* **What you are asked to do**
Scan the entries below line by line and state how many lines contain the string "noindent", giving only the number.

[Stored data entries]
***

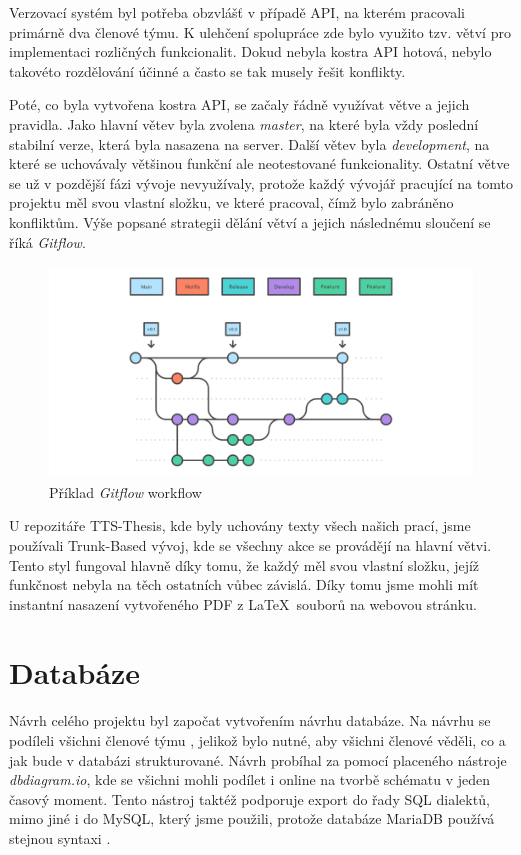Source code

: Verzovací systém byl potřeba obzvlášť v případě API, na kterém pracovali primárně dva členové týmu. K ulehčení spolupráce zde bylo využito tzv. větví pro implementaci rozličných funkcionalit. Dokud nebyla kostra API hotová, nebylo takovéto rozdělování účinné a často se tak musely řešit konflikty.

Poté, co byla vytvořena kostra API, se začaly řádně využívat větve a jejich pravidla. Jako hlavní větev byla zvolena \textit{master}, na které byla vždy poslední stabilní verze, která byla nasazena na server. Další větev byla \textit{development}, na které se uchovávaly většinou funkční ale neotestované funkcionality. Ostatní větve se už v pozdější fázi vývoje nevyužívaly, protože každý vývojář pracující na tomto projektu měl svou vlastní složku, ve které pracoval, čímž bylo zabráněno konfliktům. Výše popsané strategii dělání větví a jejich následnému sloučení se říká \textit{Gitflow}.

\begin{figure}[H]
    \centering
    \includegraphics[width=\textwidth]{figures/impl/git-flow.png}
    \caption{Příklad \textit{Gitflow} workflow}
    \label{fig:gitflow}
\end{figure}

U repozitáře TTS-Thesis, kde byly uchovány texty všech našich prací, jsme používali Trunk-Based vývoj, kde se všechny akce se provádějí na hlavní větvi. Tento styl fungoval hlavně díky tomu, že každý měl svou vlastní složku, jejíž funkčnost nebyla na těch ostatních vůbec závislá. Díky tomu jsme mohli mít instantní nasazení vytvořeného PDF z \LaTeX ~souborů na webovou stránku.


\section{Databáze}\label{sec:database}
Návrh celého projektu byl započat vytvořením návrhu databáze. Na návrhu se podíleli všichni členové týmu , jelikož bylo nutné, aby všichni členové věděli, co a jak bude v databázi strukturované. Návrh probíhal za pomocí placeného nástroje \textit{dbdiagram.io}, kde se  všichni mohli podílet i online na tvorbě schématu v jeden časový moment. Tento nástroj taktéž podporuje export do řady SQL dialektů, mimo jiné i do MySQL, který jsme použili, protože databáze MariaDB používá stejnou syntaxi .


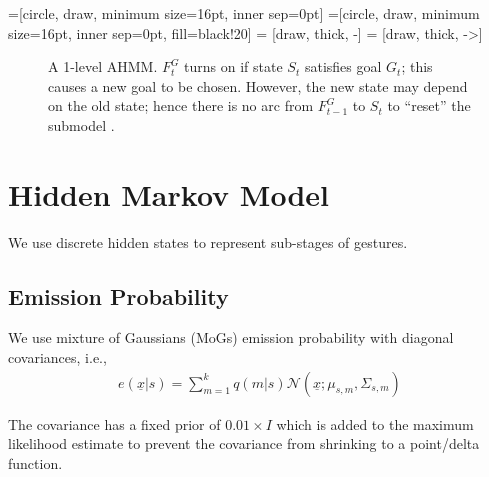 =[circle, draw, minimum size=16pt, inner sep=0pt]
=[circle, draw, minimum size=16pt, inner sep=0pt,
               fill=black!20] 
 = [draw, thick, -]
 = [draw, thick, ->]

\begin{figure}[h]
\centering
  \caption{A 1-level AHMM. $F_t^G$ turns on if state $S_t$ satisfies goal
  $G_t$; this causes a new goal to be chosen. However, the new state may depend
  on the old state; hence there is no arc from $F_{t-1}^G$ to $S_t$ to
  ``reset'' the submodel \cite{murphy02}.}
  \label{fig:amms}
\end{figure}

\section{Hidden Markov Model}
We use discrete hidden states to represent sub-stages of gestures.

\subsection{Emission Probability}
We use mixture of Gaussians (MoGs) emission probability with diagonal
covariances, i.e.,
\begin{align}
e(\underline{x} | s) = \sum_{m=1}^k q(m | s)\mathcal{N}(\underline{x};
\mu_{s,m}, \Sigma_{s, m})
\end{align}

The covariance has a fixed prior of $0.01\times I$ which is added to the maximum likelihood
estimate to prevent the covariance from shrinking to a point/delta function.

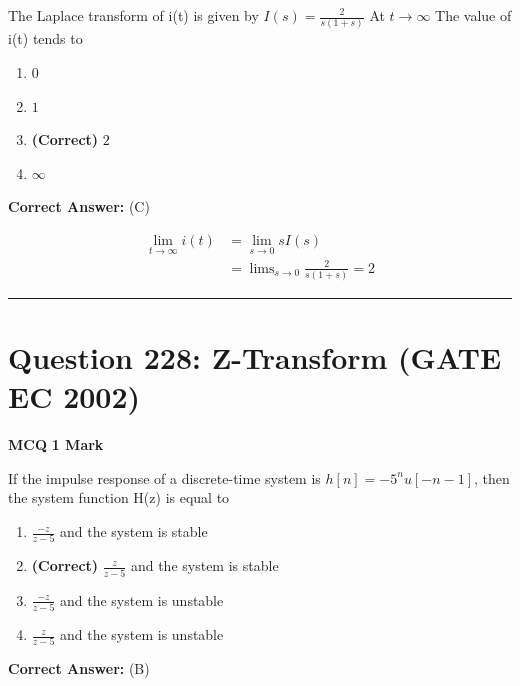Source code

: \documentclass[11pt,a4paper]{article}
\begin{document}
\noindent The Laplace transform of i(t) is given by 
$I(s)=\frac{2}{s\left ( 1+s \right )}$  
At $t\rightarrow \infty$
 The value of i(t) tends to


\begin{enumerate}[label=(\Alph*)]
    \item $0$
    \item $1$
    \item \textbf{(Correct)} $2$
    \item $\infty$
\end{enumerate}

\noindent \textbf{Correct Answer:} (C)

\begin{tcolorbox}[solbox, title=Detailed Solution -- Question 227]
\[
\begin{aligned} \lim _{t \rightarrow \infty} i(t) &=\lim _{s \rightarrow 0} s I(s) \\ &=\operatorname{lims}_{s \rightarrow 0} \frac{2}{s(1+s)}=2 \end{aligned}
\]
\end{tcolorbox}

\vspace{1.5em}
\hrule
\vspace{1.5em}

\section*{Question 228: Z-Transform (GATE EC 2002)}
\noindent \textbf{\color{primary}MCQ} \hfill \textbf{\color{secondary}1 Mark}


\noindent If the impulse response of a discrete-time system is $h[n]=-5^{n}u[-n-1]$, then
the system function H(z) is equal to


\begin{enumerate}[label=(\Alph*)]
    \item $\frac{-z}{z-5}$ and the system is stable
    \item \textbf{(Correct)} $\frac{z}{z-5}$ and the system is stable
    \item $\frac{-z}{z-5}$ and the system is unstable
    \item $\frac{z}{z-5}$ and the system is unstable
\end{enumerate}

\noindent \textbf{Correct Answer:} (B)
\end{document}
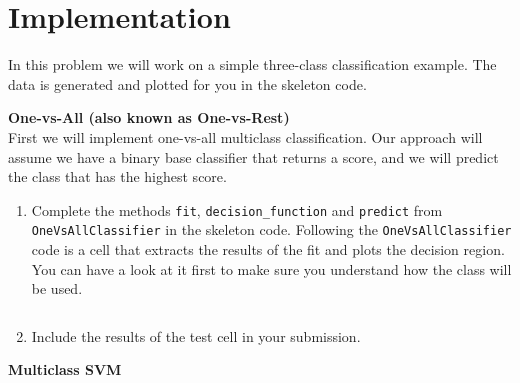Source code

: \documentclass{article}
\newcommand{\nyuparagraph}[1]{\vspace{0.3cm}\textcolor{nyupurple}{\bf \large #1}\\}
\theoremstyle{plain}
\theoremstyle{definition}
\begin{document}
\section{Implementation}

In this problem we will work on a simple three-class classification
example.
The data is generated and plotted for you in the skeleton code. 

\nyuparagraph{One-vs-All (also known as One-vs-Rest)}

First we will implement one-vs-all multiclass classification.
Our approach will assume we have a binary base classifier that returns
a score, and we will predict the class that has the highest score. 
\begin{enumerate}
  \setcounter{enumi}{\value{saveenum}}
\item Complete the methods \texttt{fit}, \texttt{decision\_function} and \texttt{predict} from \texttt{OneVsAllClassifier}  in the skeleton code. Following
the \texttt{OneVsAllClassifier} code is a cell that extracts the results of
the fit and plots the decision region. You can have a look at it first to make sure you understand how the class will be used.
\begin{itemize}
    \color{blue}
           \inputminted[firstline=43, lastline=103, breaklines=True]{python}{hw_5.py}
\end{itemize}

\item  Include the results of the test cell in your submission.
\setcounter{saveenum}{\value{enumi}}
\end{enumerate}


\nyuparagraph{Multiclass SVM}
\end{document}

***

* **Output for this exercise**
5